最后说一下JQ中实现JSONP跨域的方式,
$.ajax({
//在1.x版本中
url:" ... ",
type: "get"|"post",
data:"变量=值&..."|{变量:值,...},
dataType:"json",//通过这句将其设为jsonp,便会实现jsonp跨域
success:function(res){ //在响应成功结束后自动
//res就是响应的结果
},
error(){ 当请求出错时,自动触发 },
complete(){ 无论成功还是出错,只要请求结束就执行 }
})
//在 3.x版本中,实现了promise
.then(function(res){
...
})
使用JQ进行jsonp跨域请求,不需要我们设置函数名,jq会随机生成函数名,也会自动清除每次请求产生的script标签,极大的放便了操作。其原理与方案三是一致的。
OK,完结,撒花
并未结束 **2018/11/22日补充**
之前的跨域设置针对简单跨域,例如只设置了
Access-Control-Allow-Origin: ”*“
的跨域,先说说简单跨域和复杂跨域:
简单跨域,即get、post、head请求中的一种,并且头信息也有几项限制,最突出的一点就是Content-Type只能为:application/x-www-form-urlencoded,multipart/form-data和text/plain中的一种
复杂跨域:不是以上两种情况的,
对于复杂跨域,还需要设置一些相关信息。若要进行服务端验证或者携带cookie还需要在客户端和服务端配合设置。

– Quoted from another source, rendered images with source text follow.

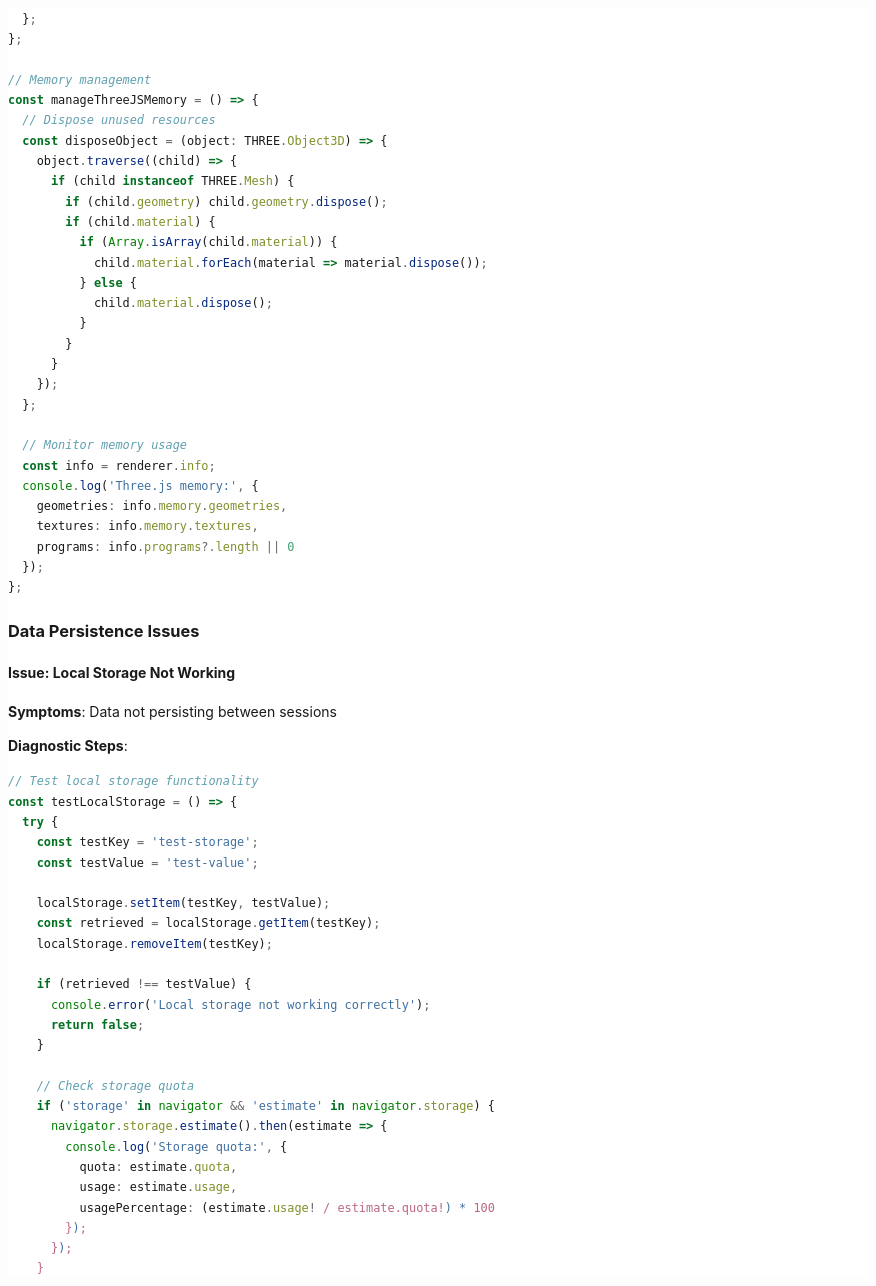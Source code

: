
```typescript
  };
};

// Memory management
const manageThreeJSMemory = () => {
  // Dispose unused resources
  const disposeObject = (object: THREE.Object3D) => {
    object.traverse((child) => {
      if (child instanceof THREE.Mesh) {
        if (child.geometry) child.geometry.dispose();
        if (child.material) {
          if (Array.isArray(child.material)) {
            child.material.forEach(material => material.dispose());
          } else {
            child.material.dispose();
          }
        }
      }
    });
  };
  
  // Monitor memory usage
  const info = renderer.info;
  console.log('Three.js memory:', {
    geometries: info.memory.geometries,
    textures: info.memory.textures,
    programs: info.programs?.length || 0
  });
};
```

### Data Persistence Issues

#### Issue: Local Storage Not Working
**Symptoms**: Data not persisting between sessions

**Diagnostic Steps**:
```typescript
// Test local storage functionality
const testLocalStorage = () => {
  try {
    const testKey = 'test-storage';
    const testValue = 'test-value';
    
    localStorage.setItem(testKey, testValue);
    const retrieved = localStorage.getItem(testKey);
    localStorage.removeItem(testKey);
    
    if (retrieved !== testValue) {
      console.error('Local storage not working correctly');
      return false;
    }
    
    // Check storage quota
    if ('storage' in navigator && 'estimate' in navigator.storage) {
      navigator.storage.estimate().then(estimate => {
        console.log('Storage quota:', {
          quota: estimate.quota,
          usage: estimate.usage,
          usagePercentage: (estimate.usage! / estimate.quota!) * 100
        });
      });
    }
```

由于跨域请求默认不发送Cookie和HTTP认证信息。相信应该明白,同源策略的目的,就是为了保密,为了防止数据被盗取,cookie中携带着用户很多的信息,所以这好似服务端与客户端两个人之间的小秘密,不能被别人知道了,万一被截取就可能发生跨域伪造请求的问题。但是实际生活中,我们经常会进行在线验证等等,不能所有情况下都要重新登录,这时就要保证服务端的完全信任了,然后携带cookie,如果非要把Cookie发到服务器,一方面要服务器同意,指定Access-Control-Allow-Credentials字段:Access-Control-Allow-Credentials: true,另一方面,开发者在发起ajax请求时设置withCredentials为true。

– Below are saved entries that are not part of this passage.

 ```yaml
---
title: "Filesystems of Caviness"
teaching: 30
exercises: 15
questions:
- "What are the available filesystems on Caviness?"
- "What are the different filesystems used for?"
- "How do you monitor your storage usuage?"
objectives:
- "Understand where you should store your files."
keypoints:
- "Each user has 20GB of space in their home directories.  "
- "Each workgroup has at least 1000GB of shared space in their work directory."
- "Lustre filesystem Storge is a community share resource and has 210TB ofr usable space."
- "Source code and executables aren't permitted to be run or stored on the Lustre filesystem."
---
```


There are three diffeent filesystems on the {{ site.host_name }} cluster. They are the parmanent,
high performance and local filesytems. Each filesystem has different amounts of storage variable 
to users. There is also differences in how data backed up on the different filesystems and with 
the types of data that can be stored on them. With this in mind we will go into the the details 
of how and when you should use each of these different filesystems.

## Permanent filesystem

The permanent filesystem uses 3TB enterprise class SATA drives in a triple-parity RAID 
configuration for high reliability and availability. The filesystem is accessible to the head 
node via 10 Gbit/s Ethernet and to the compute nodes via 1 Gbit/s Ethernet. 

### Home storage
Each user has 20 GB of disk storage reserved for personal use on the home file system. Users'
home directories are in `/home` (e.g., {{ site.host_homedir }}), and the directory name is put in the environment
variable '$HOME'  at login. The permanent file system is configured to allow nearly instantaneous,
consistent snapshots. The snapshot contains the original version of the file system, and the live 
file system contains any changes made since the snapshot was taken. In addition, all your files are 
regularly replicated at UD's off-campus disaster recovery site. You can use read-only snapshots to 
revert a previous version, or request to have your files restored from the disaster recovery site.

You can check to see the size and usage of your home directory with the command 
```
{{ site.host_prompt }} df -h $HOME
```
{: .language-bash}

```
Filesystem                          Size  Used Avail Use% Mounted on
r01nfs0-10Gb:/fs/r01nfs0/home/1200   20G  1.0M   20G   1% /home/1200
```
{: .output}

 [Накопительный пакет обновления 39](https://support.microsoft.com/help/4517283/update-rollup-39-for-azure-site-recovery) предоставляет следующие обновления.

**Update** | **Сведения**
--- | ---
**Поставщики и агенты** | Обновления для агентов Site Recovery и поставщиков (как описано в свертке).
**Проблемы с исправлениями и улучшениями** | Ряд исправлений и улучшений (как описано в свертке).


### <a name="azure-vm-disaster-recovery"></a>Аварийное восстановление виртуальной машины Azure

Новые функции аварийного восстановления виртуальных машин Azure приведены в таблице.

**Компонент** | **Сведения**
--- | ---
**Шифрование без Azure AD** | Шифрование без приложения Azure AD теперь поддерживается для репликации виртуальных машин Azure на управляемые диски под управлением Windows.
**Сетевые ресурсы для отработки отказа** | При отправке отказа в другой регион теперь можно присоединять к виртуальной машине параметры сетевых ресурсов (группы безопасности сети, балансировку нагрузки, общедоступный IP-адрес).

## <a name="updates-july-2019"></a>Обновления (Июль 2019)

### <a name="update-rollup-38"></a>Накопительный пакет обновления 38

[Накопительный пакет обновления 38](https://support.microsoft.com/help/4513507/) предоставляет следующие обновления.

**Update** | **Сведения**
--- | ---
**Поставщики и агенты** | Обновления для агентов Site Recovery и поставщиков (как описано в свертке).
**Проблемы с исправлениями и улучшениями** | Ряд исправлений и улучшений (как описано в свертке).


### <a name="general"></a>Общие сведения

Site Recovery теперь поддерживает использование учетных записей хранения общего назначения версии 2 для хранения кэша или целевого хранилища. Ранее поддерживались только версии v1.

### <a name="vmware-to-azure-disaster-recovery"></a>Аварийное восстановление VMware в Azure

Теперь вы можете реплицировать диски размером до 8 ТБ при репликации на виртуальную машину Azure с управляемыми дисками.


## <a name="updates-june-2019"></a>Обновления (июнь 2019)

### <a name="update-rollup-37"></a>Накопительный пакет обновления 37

在这里,当我们的服务器设置Access-Control-Allow-Credentials: true时,会产生新的问题,在浏览器标准中,当服务器中设置Access-Control-Allow-Credentials为true时,Access-Control-Allow-Origin不能设置为*,而Access-Control-Allow-Origin: *是我们常用的解决跨域问题的设置。
此问题的解决方案有两种,第一种方案是简单的设置一个白名单;另一种方案,如果之前设置Access-Control-Allow-Origin: *,此时可以在服务器配置文件进行设置:先获取发起跨域请求的源域,然后设置Access-Control-Allow-Origin的值为获取到的源域。当然这个设置可能在后端某些配置文件里,也可能直接在服务器配置文件设置。但思路一致。
具体实现:
客户端说一下以下几种条件下的使用:
默认跨域不携带cookie,所以需要声明允许携带cookie。
(1) 原生js中设置
xhr.withCredentials=true;
(2)jq方式的在配置参数中设置
xhrFields:{
withCredentials:true
},
(3)在axios中的设置
import axios from 'axios';
//设置允许携带cookie
axios.defaults.withCredentials=true;
服务端的配置,仅讨论nodejs环境的配置方式,其他服务器的配置信息也一致
(1)设置响应头,允许跨域携带认证信息:
我这里使用express的框架
res.header(“Access-Control-Allow-Credentials”, true);
(2)在允许跨域携带认证信息后,
Access-Control-Allow-Origin",不能为“*”,需要设置允许的源域名,或者可以自己设置一个白名单,允许这些可以跨域访问。
res.header(“Access-Control-Allow-Origin”, “http://localhost:8080”);
这样就可以实现,携带认证信息的进行访问。